Mi segunda gran pasión era la ciencia ficción. Leí cientos de libros de Perry Rhodan y Orion, en los que los héroes viajaban por lejanas galaxias. Me fascinaba la posibilidad de viajar en el tiempo y de cambiar en un segundo de sitio y dimensión. Cuando a los doce años recibí una impresora térmica, empecé a escribir mi propia novela de ciencia ficción. Los personajes estaban basados en el equipo de Star Trek: la nueva generación, pero pasé muchas horas y me costó mucho esfuerzo desarrollar protagonistas femeninas fuertes, independientes y seguras de sí mismas. La creación de tramas alrededor de mis personajes, a los que equipé con las más audaces innovaciones técnicas, me salvó de muchas noches oscuras en el zulo. Las palabras se convertían durante unas horas en una cápsula protectora que me envolvía y que nada ni nadie podía tocar. De mis novelas sólo quedan hoy hojas vacías. Las letras fueron palideciendo en el papel térmico hasta desaparecer.

Debieron de ser las series y los libros llenos de viajes en el tiempo los que me llevaron a planear mi propio viaje a través del tiempo.

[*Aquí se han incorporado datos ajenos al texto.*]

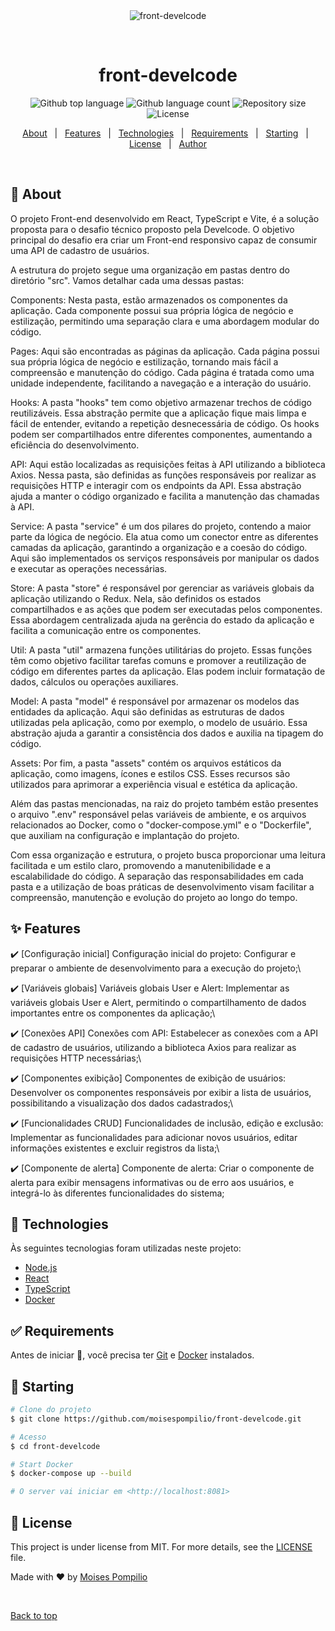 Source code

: <div align="center" id="top"> 
  <img src="./.github/app.gif" alt="front-develcode" />

  &#xa0;

</div>

<h1 align="center">front-develcode</h1>

<p align="center">
  <img alt="Github top language" src="https://img.shields.io/github/languages/top/moisespompilio/front-develcode?color=56BEB8">

  <img alt="Github language count" src="https://img.shields.io/github/languages/count/moisespompilio/front-develcode?color=56BEB8">

  <img alt="Repository size" src="https://img.shields.io/github/repo-size/moisespompilio/front-develcode?color=56BEB8">

  <img alt="License" src="https://img.shields.io/github/license/moisespompilio/front-develcode?color=56BEB8">

</p>

<!-- Status -->

<!-- <h4 align="center"> 
	🚧  front-develcode 🚀 Under construction...  🚧
</h4> 

<hr> -->

<p align="center">
  <a href="#dart-about">About</a> &#xa0; | &#xa0; 
  <a href="#sparkles-features">Features</a> &#xa0; | &#xa0;
  <a href="#rocket-technologies">Technologies</a> &#xa0; | &#xa0;
  <a href="#white_check_mark-requirements">Requirements</a> &#xa0; | &#xa0;
  <a href="#checkered_flag-starting">Starting</a> &#xa0; | &#xa0;
  <a href="#memo-license">License</a> &#xa0; | &#xa0;
  <a href="https://github.com/moisespompilio" target="_blank">Author</a>
</p>

<br>

## :dart: About ##

O projeto Front-end desenvolvido em React, TypeScript e Vite, é a solução proposta para o desafio técnico proposto pela Develcode. O objetivo principal do desafio era criar um Front-end responsivo capaz de consumir uma API de cadastro de usuários.

A estrutura do projeto segue uma organização em pastas dentro do diretório "src". Vamos detalhar cada uma dessas pastas:

Components: Nesta pasta, estão armazenados os componentes da aplicação. Cada componente possui sua própria lógica de negócio e estilização, permitindo uma separação clara e uma abordagem modular do código.

Pages: Aqui são encontradas as páginas da aplicação. Cada página possui sua própria lógica de negócio e estilização, tornando mais fácil a compreensão e manutenção do código. Cada página é tratada como uma unidade independente, facilitando a navegação e a interação do usuário.

Hooks: A pasta "hooks" tem como objetivo armazenar trechos de código reutilizáveis. Essa abstração permite que a aplicação fique mais limpa e fácil de entender, evitando a repetição desnecessária de código. Os hooks podem ser compartilhados entre diferentes componentes, aumentando a eficiência do desenvolvimento.

API: Aqui estão localizadas as requisições feitas à API utilizando a biblioteca Axios. Nessa pasta, são definidas as funções responsáveis por realizar as requisições HTTP e interagir com os endpoints da API. Essa abstração ajuda a manter o código organizado e facilita a manutenção das chamadas à API.

Service: A pasta "service" é um dos pilares do projeto, contendo a maior parte da lógica de negócio. Ela atua como um conector entre as diferentes camadas da aplicação, garantindo a organização e a coesão do código. Aqui são implementados os serviços responsáveis por manipular os dados e executar as operações necessárias.

Store: A pasta "store" é responsável por gerenciar as variáveis globais da aplicação utilizando o Redux. Nela, são definidos os estados compartilhados e as ações que podem ser executadas pelos componentes. Essa abordagem centralizada ajuda na gerência do estado da aplicação e facilita a comunicação entre os componentes.

Util: A pasta "util" armazena funções utilitárias do projeto. Essas funções têm como objetivo facilitar tarefas comuns e promover a reutilização de código em diferentes partes da aplicação. Elas podem incluir formatação de dados, cálculos ou operações auxiliares.

Model: A pasta "model" é responsável por armazenar os modelos das entidades da aplicação. Aqui são definidas as estruturas de dados utilizadas pela aplicação, como por exemplo, o modelo de usuário. Essa abstração ajuda a garantir a consistência dos dados e auxilia na tipagem do código.

Assets: Por fim, a pasta "assets" contém os arquivos estáticos da aplicação, como imagens, ícones e estilos CSS. Esses recursos são utilizados para aprimorar a experiência visual e estética da aplicação.

Além das pastas mencionadas, na raiz do projeto também estão presentes o arquivo ".env" responsável pelas variáveis de ambiente, e os arquivos relacionados ao Docker, como o "docker-compose.yml" e o "Dockerfile", que auxiliam na configuração e implantação do projeto.

Com essa organização e estrutura, o projeto busca proporcionar uma leitura facilitada e um estilo claro, promovendo a manutenibilidade e a escalabilidade do código. A separação das responsabilidades em cada pasta e a utilização de boas práticas de desenvolvimento visam facilitar a compreensão, manutenção e evolução do projeto ao longo do tempo.

## :sparkles: Features ##

:heavy_check_mark: [Configuração inicial] Configuração inicial do projeto: Configurar e preparar o ambiente de desenvolvimento para a execução do projeto;\

:heavy_check_mark: [Variáveis globais] Variáveis globais User e Alert: Implementar as variáveis globais User e Alert, permitindo o compartilhamento de dados importantes entre os componentes da aplicação;\

:heavy_check_mark: [Conexões API] Conexões com API: Estabelecer as conexões com a API de cadastro de usuários, utilizando a biblioteca Axios para realizar as requisições HTTP necessárias;\

:heavy_check_mark: [Componentes exibição] Componentes de exibição de usuários: Desenvolver os componentes responsáveis por exibir a lista de usuários, possibilitando a visualização dos dados cadastrados;\

:heavy_check_mark: [Funcionalidades CRUD] Funcionalidades de inclusão, edição e exclusão: Implementar as funcionalidades para adicionar novos usuários, editar informações existentes e excluir registros da lista;\

:heavy_check_mark: [Componente de alerta] Componente de alerta: Criar o componente de alerta para exibir mensagens informativas ou de erro aos usuários, e integrá-lo às diferentes funcionalidades do sistema;


## :rocket: Technologies ##

Às seguintes tecnologias foram utilizadas neste projeto:

- [Node.js](https://nodejs.org/en/)
- [React](https://pt-br.reactjs.org/)
- [TypeScript](https://www.typescriptlang.org/)
- [Docker](https://www.docker.com/)

## :white_check_mark: Requirements ##

Antes de iniciar :checkered_flag:, você precisa ter [Git](https://git-scm.com) e [Docker](https://www.docker.com/) instalados.

## :checkered_flag: Starting ##

```bash
# Clone do projeto
$ git clone https://github.com/moisespompilio/front-develcode.git

# Acesso
$ cd front-develcode

# Start Docker
$ docker-compose up --build

# O server vai iniciar em <http://localhost:8081>
```

## :memo: License ##

This project is under license from MIT. For more details, see the [LICENSE](LICENSE.md) file.


Made with :heart: by <a href="https://github.com/moisespompilio" target="_blank">Moises Pompilio</a>

&#xa0;

<a href="#top">Back to top</a>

Un fin de semana, cuando tenía ya doce años, me invadió tal sensación de soledad que me dio miedo volverme loca. Me había despertado empapada en sudor y había descendido con cuidado por la estrecha escalerilla de mi cama en la más completa oscuridad. En el suelo del zulo sólo quedaba libre una superficie de dos o tres metros cuadrados. Di varias vueltas en círculo, chocando todo el rato con la mesa y la estantería. Out of space. Sola. Una niña débil, hambrienta y asustada. Necesitaba a un adulto, una persona que me rescatara. Pero nadie sabía dónde estaba. La única posibilidad era convertirme yo misma en ese adulto.

Antes siempre me consolaba imaginando a mi madre dándome ánimos. Me metía en su papel e intentaba obtener un poco de su fortaleza. Ahora me imaginaba a una Natascha adulta que me ayudaba. Mi propia vida se abrió ante mí como un rayo que atravesaba el tiempo y llegaba hasta el futuro. Yo estaba en la cifra doce. A lo lejos veía a mi propio yo con dieciocho años. Grande y fuerte, segura de sí misma e independiente como las mujeres de mi novela. Mi yo de doce años avanzó despacio por el rayo, mi yo adulto se acercó hacia mí. Al llegar al centro nos dimos la mano. Noté un tacto suave y cálido, y al mismo tiempo sentí que la fuerza de mi yo grande se transmitía al pequeño. La Natascha grande abrazó a la pequeña, a la que no le quedaba ni su nombre, y la consoló. «¡Te sacaré de aquí, te lo prometo! Ahora no puedes huir, eres todavía muy pequeña. Pero cuando tengas dieciocho años venceré al secuestrador y te sacaré de esta prisión. No te dejaré sola».

Esa noche cerré un trato con mi propio yo futuro. Y he cumplido mi palabra.